---------- Provided records
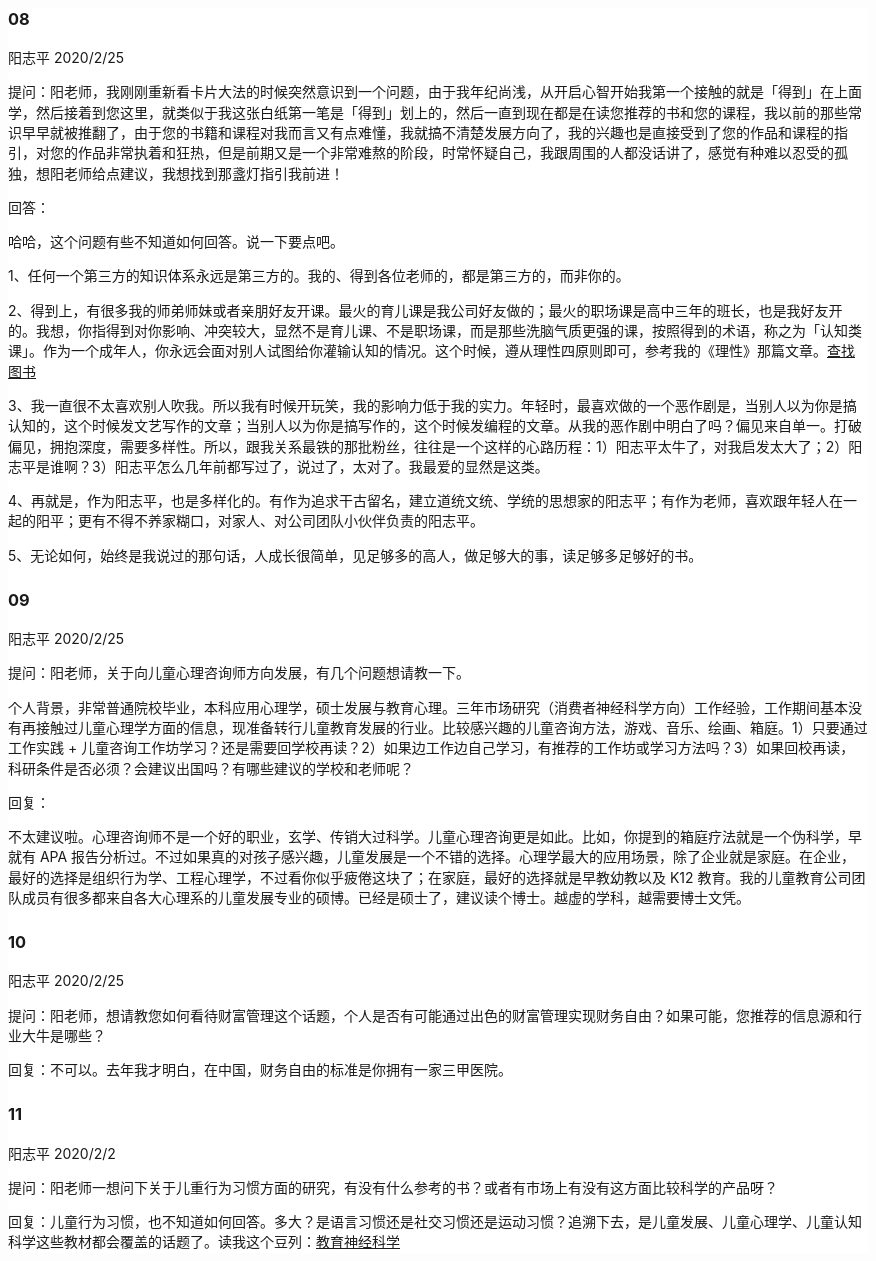 ### 08

阳志平 2020/2/25

提问：阳老师，我刚刚重新看卡片大法的时候突然意识到一个问题，由于我年纪尚浅，从开启心智开始我第一个接触的就是「得到」在上面学，然后接着到您这里，就类似于我这张白纸第一笔是「得到」划上的，然后一直到现在都是在读您推荐的书和您的课程，我以前的那些常识早早就被推翻了，由于您的书籍和课程对我而言又有点难懂，我就搞不清楚发展方向了，我的兴趣也是直接受到了您的作品和课程的指引，对您的作品非常执着和狂热，但是前期又是一个非常难熬的阶段，时常怀疑自己，我跟周围的人都没话讲了，感觉有种难以忍受的孤独，想阳老师给点建议，我想找到那盞灯指引我前进！

回答：

哈哈，这个问题有些不知道如何回答。说一下要点吧。

1、任何一个第三方的知识体系永远是第三方的。我的、得到各位老师的，都是第三方的，而非你的。

2、得到上，有很多我的师弟师妹或者亲朋好友开课。最火的育儿课是我公司好友做的；最火的职场课是高中三年的班长，也是我好友开的。我想，你指得到对你影响、冲突较大，显然不是育儿课、不是职场课，而是那些洗脑气质更强的课，按照得到的术语，称之为「认知类课」。作为一个成年人，你永远会面对别人试图给你灌输认知的情况。这个时候，遵从理性四原则即可，参考我的《理性》那篇文章。[查找图书](https://wx.zsxq.com/mweb/views/weread/search.html?keyword=%E7%90%86%E6%80%A7)

3、我一直很不太喜欢别人吹我。所以我有时候开玩笑，我的影响力低于我的实力。年轻时，最喜欢做的一个恶作剧是，当别人以为你是搞认知的，这个时候发文艺写作的文章；当别人以为你是搞写作的，这个时候发编程的文章。从我的恶作剧中明白了吗？偏见来自单一。打破偏见，拥抱深度，需要多样性。所以，跟我关系最铁的那批粉丝，往往是一个这样的心路历程：1）阳志平太牛了，对我启发太大了；2）阳志平是谁啊？3）阳志平怎么几年前都写过了，说过了，太对了。我最爱的显然是这类。

4、再就是，作为阳志平，也是多样化的。有作为追求干古留名，建立道统文统、学统的思想家的阳志平；有作为老师，喜欢跟年轻人在一起的阳平；更有不得不养家糊口，对家人、对公司团队小伙伴负责的阳志平。

5、无论如何，始终是我说过的那句话，人成长很简单，见足够多的高人，做足够大的事，读足够多足够好的书。

### 09

阳志平 2020/2/25

提问：阳老师，关于向儿童心理咨询师方向发展，有几个问题想请教一下。

个人背景，非常普通院校毕业，本科应用心理学，硕士发展与教育心理。三年市场研究（消费者神经科学方向）工作经验，工作期间基本没有再接触过儿童心理学方面的信息，现准备转行儿童教育发展的行业。比较感兴趣的儿童咨询方法，游戏、音乐、绘画、箱庭。1）只要通过工作实践 + 儿童咨询工作坊学习？还是需要回学校再读？2）如果边工作边自己学习，有推荐的工作坊或学习方法吗？3）如果回校再读，科研条件是否必须？会建议出国吗？有哪些建议的学校和老师呢？

回复：

不太建议啦。心理咨询师不是一个好的职业，玄学、传销大过科学。儿童心理咨询更是如此。比如，你提到的箱庭疗法就是一个伪科学，早就有 APA 报告分析过。不过如果真的对孩子感兴趣，儿童发展是一个不错的选择。心理学最大的应用场景，除了企业就是家庭。在企业，最好的选择是组织行为学、工程心理学，不过看你似乎疲倦这块了；在家庭，最好的选择就是早教幼教以及 K12 教育。我的儿童教育公司团队成员有很多都来自各大心理系的儿童发展专业的硕博。已经是硕士了，建议读个博士。越虚的学科，越需要博士文凭。

### 10

阳志平 2020/2/25

提问：阳老师，想请教您如何看待财富管理这个话题，个人是否有可能通过出色的财富管理实现财务自由？如果可能，您推荐的信息源和行业大牛是哪些？

回复：不可以。去年我才明白，在中国，财务自由的标准是你拥有一家三甲医院。

### 11

阳志平 2020/2/2

提问：阳老师一想问下关于儿重行为习惯方面的研究，有没有什么参考的书？或者有市场上有没有这方面比较科学的产品呀？

回复：儿童行为习惯，也不知道如何回答。多大？是语言习惯还是社交习惯还是运动习惯？追溯下去，是儿童发展、儿童心理学、儿童认知科学这些教材都会覆盖的话题了。读我这个豆列：[教育神经科学](https://www.douban.com/doulist/46704560/)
--------------------
Using only the entries above, output the line with "哈哈，这个问题有些不知道如何回答。说一下要点吧。", the line with "2、得到上，有很多我的师弟师", and all lines between them, exactly as they stand.

哈哈，这个问题有些不知道如何回答。说一下要点吧。

1、任何一个第三方的知识体系永远是第三方的。我的、得到各位老师的，都是第三方的，而非你的。

2、得到上，有很多我的师弟师妹或者亲朋好友开课。最火的育儿课是我公司好友做的；最火的职场课是高中三年的班长，也是我好友开的。我想，你指得到对你影响、冲突较大，显然不是育儿课、不是职场课，而是那些洗脑气质更强的课，按照得到的术语，称之为「认知类课」。作为一个成年人，你永远会面对别人试图给你灌输认知的情况。这个时候，遵从理性四原则即可，参考我的《理性》那篇文章。[查找图书](https://wx.zsxq.com/mweb/views/weread/search.html?keyword=%E7%90%86%E6%80%A7)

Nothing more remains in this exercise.